樹脂補強型開粒度アスコンの埋設ジョイント基層への適用性に関する研究

丸山 暉彦

道路橋の伸縮装置は前後の舗装を分断しているため,騒音振動の発生や車両走行性の低下などの問題を引き起こしている.この解決策としてノージョイント化工法が進められている.舗装分野におけるその工法の一つに,埋設ジョイントを用いる方法がある.本研究では,伸縮分散型埋設ジョイントを対象として,基層部に使用する既存のグースアスファルト混合物の抱える問題点の解消を目的に,コスト縮減,煩雑軽減,性能改善に着目し,樹脂補強型開粒度アスコンの適用性について検討した.
埋設ジョイント舗装体に作用する変形は,橋梁の動きに起因する強制的なものである.その変形の影響を検討するために本研究では基礎的な材料強度試験を実施した.材料強度特性の評価法として,埋設ジョイント特有の2種類の変形作用に着目した.一つは,主桁の温度変化に起因する橋軸方向の伸縮変位に対する強度特性の評価を行った.伸縮変位に対する評価として,供試体の軸方向に引き伸ばす直接引張試験を実施することにより軸方向の変形に対する破壊抵抗性,伸縮性の定量的評価を行った.伸縮性の評価をさらに合理的に行うため,埋設ジョイントモデルを使用し,埋設ジョイントメーカーが実際に用いる経験則と,弾性理論とクーロン摩擦の変形式を用いた.その式に,一番厳しい環境条件を入力し目標ひずみ量として評価を行った.また,直接引張試験結果から緩和弾性率を算出し時間温度換算則を適用することによって,実ひずみ速度におけるひずみ分散性能の評価を行った.
次に,活荷重に起因する変形量が非常に微小で早い速度を有する回転変位に対する強度特性の評価を行った.回転変位に対する評価として,静的曲げ試験によって舗装体の柔軟性,基本的物性の評価を行い,繰返し曲げ試験を実施することによって,動的な回転変位に対する耐久性の定量的評価を行った.

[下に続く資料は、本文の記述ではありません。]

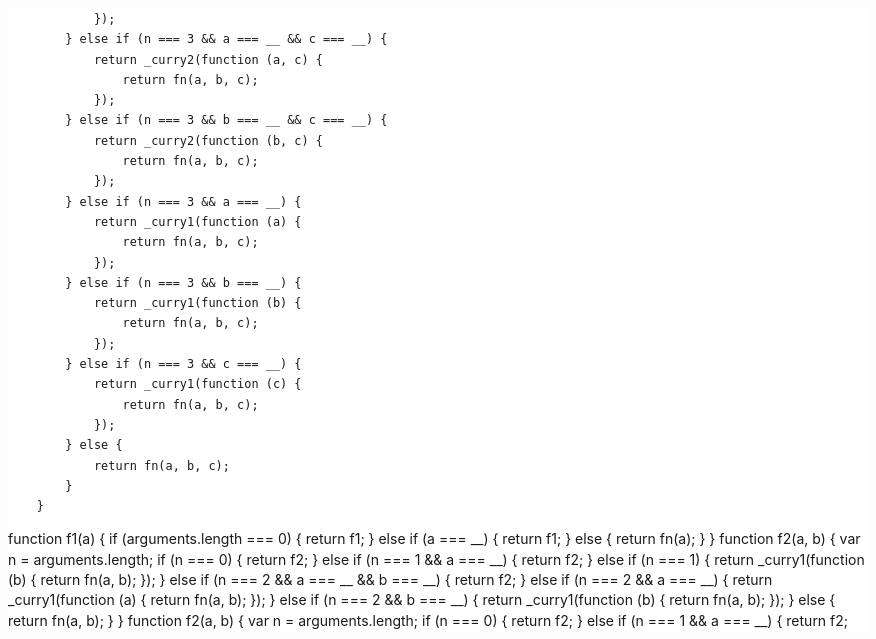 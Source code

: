                 });
            } else if (n === 3 && a === __ && c === __) {
                return _curry2(function (a, c) {
                    return fn(a, b, c);
                });
            } else if (n === 3 && b === __ && c === __) {
                return _curry2(function (b, c) {
                    return fn(a, b, c);
                });
            } else if (n === 3 && a === __) {
                return _curry1(function (a) {
                    return fn(a, b, c);
                });
            } else if (n === 3 && b === __) {
                return _curry1(function (b) {
                    return fn(a, b, c);
                });
            } else if (n === 3 && c === __) {
                return _curry1(function (c) {
                    return fn(a, b, c);
                });
            } else {
                return fn(a, b, c);
            }
        }
function f1(a) {
            if (arguments.length === 0) {
                return f1;
            } else if (a === __) {
                return f1;
            } else {
                return fn(a);
            }
        }
function f2(a, b) {
            var n = arguments.length;
            if (n === 0) {
                return f2;
            } else if (n === 1 && a === __) {
                return f2;
            } else if (n === 1) {
                return _curry1(function (b) {
                    return fn(a, b);
                });
            } else if (n === 2 && a === __ && b === __) {
                return f2;
            } else if (n === 2 && a === __) {
                return _curry1(function (a) {
                    return fn(a, b);
                });
            } else if (n === 2 && b === __) {
                return _curry1(function (b) {
                    return fn(a, b);
                });
            } else {
                return fn(a, b);
            }
        }
function f2(a, b) {
            var n = arguments.length;
            if (n === 0) {
                return f2;
            } else if (n === 1 && a === __) {
                return f2; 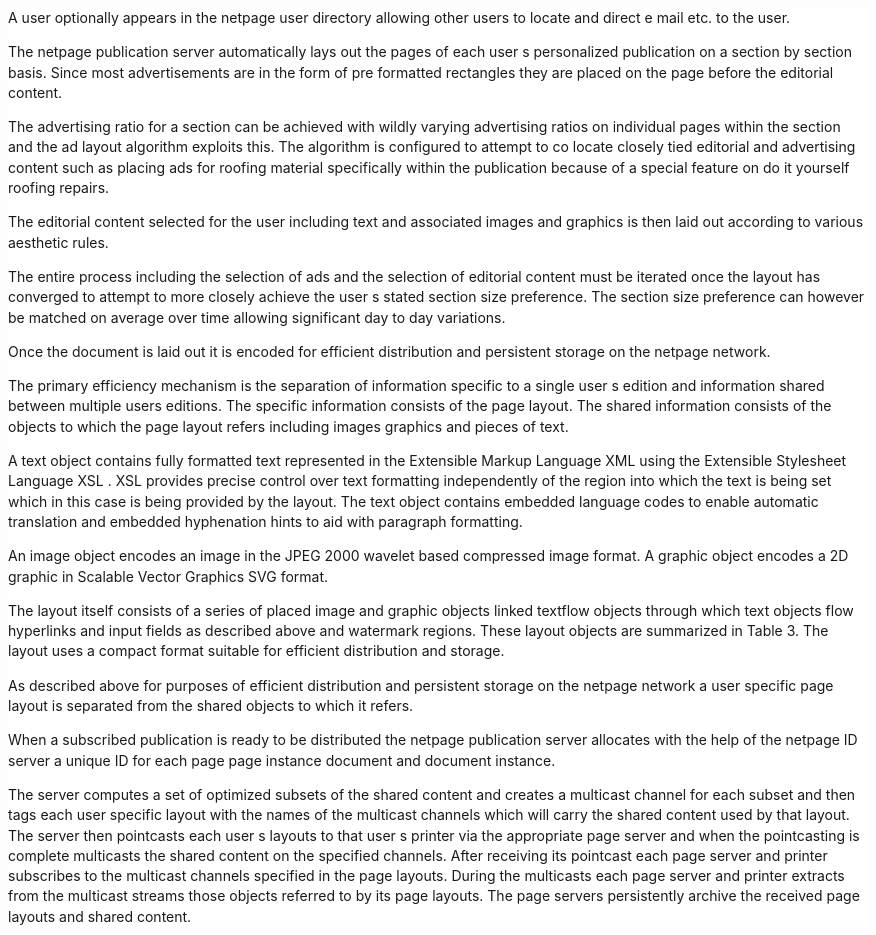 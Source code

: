 A user optionally appears in the netpage user directory allowing other users to locate and direct e mail etc. to the user.

The netpage publication server automatically lays out the pages of each user s personalized publication on a section by section basis. Since most advertisements are in the form of pre formatted rectangles they are placed on the page before the editorial content.

The advertising ratio for a section can be achieved with wildly varying advertising ratios on individual pages within the section and the ad layout algorithm exploits this. The algorithm is configured to attempt to co locate closely tied editorial and advertising content such as placing ads for roofing material specifically within the publication because of a special feature on do it yourself roofing repairs.

The editorial content selected for the user including text and associated images and graphics is then laid out according to various aesthetic rules.

The entire process including the selection of ads and the selection of editorial content must be iterated once the layout has converged to attempt to more closely achieve the user s stated section size preference. The section size preference can however be matched on average over time allowing significant day to day variations.

Once the document is laid out it is encoded for efficient distribution and persistent storage on the netpage network.

The primary efficiency mechanism is the separation of information specific to a single user s edition and information shared between multiple users editions. The specific information consists of the page layout. The shared information consists of the objects to which the page layout refers including images graphics and pieces of text.

A text object contains fully formatted text represented in the Extensible Markup Language XML using the Extensible Stylesheet Language XSL . XSL provides precise control over text formatting independently of the region into which the text is being set which in this case is being provided by the layout. The text object contains embedded language codes to enable automatic translation and embedded hyphenation hints to aid with paragraph formatting.

An image object encodes an image in the JPEG 2000 wavelet based compressed image format. A graphic object encodes a 2D graphic in Scalable Vector Graphics SVG format.

The layout itself consists of a series of placed image and graphic objects linked textflow objects through which text objects flow hyperlinks and input fields as described above and watermark regions. These layout objects are summarized in Table 3. The layout uses a compact format suitable for efficient distribution and storage.

As described above for purposes of efficient distribution and persistent storage on the netpage network a user specific page layout is separated from the shared objects to which it refers.

When a subscribed publication is ready to be distributed the netpage publication server allocates with the help of the netpage ID server a unique ID for each page page instance document and document instance.

The server computes a set of optimized subsets of the shared content and creates a multicast channel for each subset and then tags each user specific layout with the names of the multicast channels which will carry the shared content used by that layout. The server then pointcasts each user s layouts to that user s printer via the appropriate page server and when the pointcasting is complete multicasts the shared content on the specified channels. After receiving its pointcast each page server and printer subscribes to the multicast channels specified in the page layouts. During the multicasts each page server and printer extracts from the multicast streams those objects referred to by its page layouts. The page servers persistently archive the received page layouts and shared content.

材料強度試験から得られた知見を統括すると,埋設ジョイント舗装体に樹脂補強型開粒度アスコンを使用した場合の性能改善については,直接引張試験の結果から伸縮性,ひずみ分散性能の向上が確認され,静的曲げ試験と繰返し曲げ試験の結果からは,柔軟性,耐久性の向上が確認された.また,コスト縮減,煩雑軽減の観点では,樹脂補強型開粒度アスコンの材料は一般的な舗装材料を使用し,施工については樹脂を流し込むだけの単純作業のため作業の煩雑さは解消され,材料以外の付加的なコストも解消された.以上を総合すると,樹脂補強型開粒度アスコンは,埋設ジョイント舗装体への適用性が高いことが確認できた.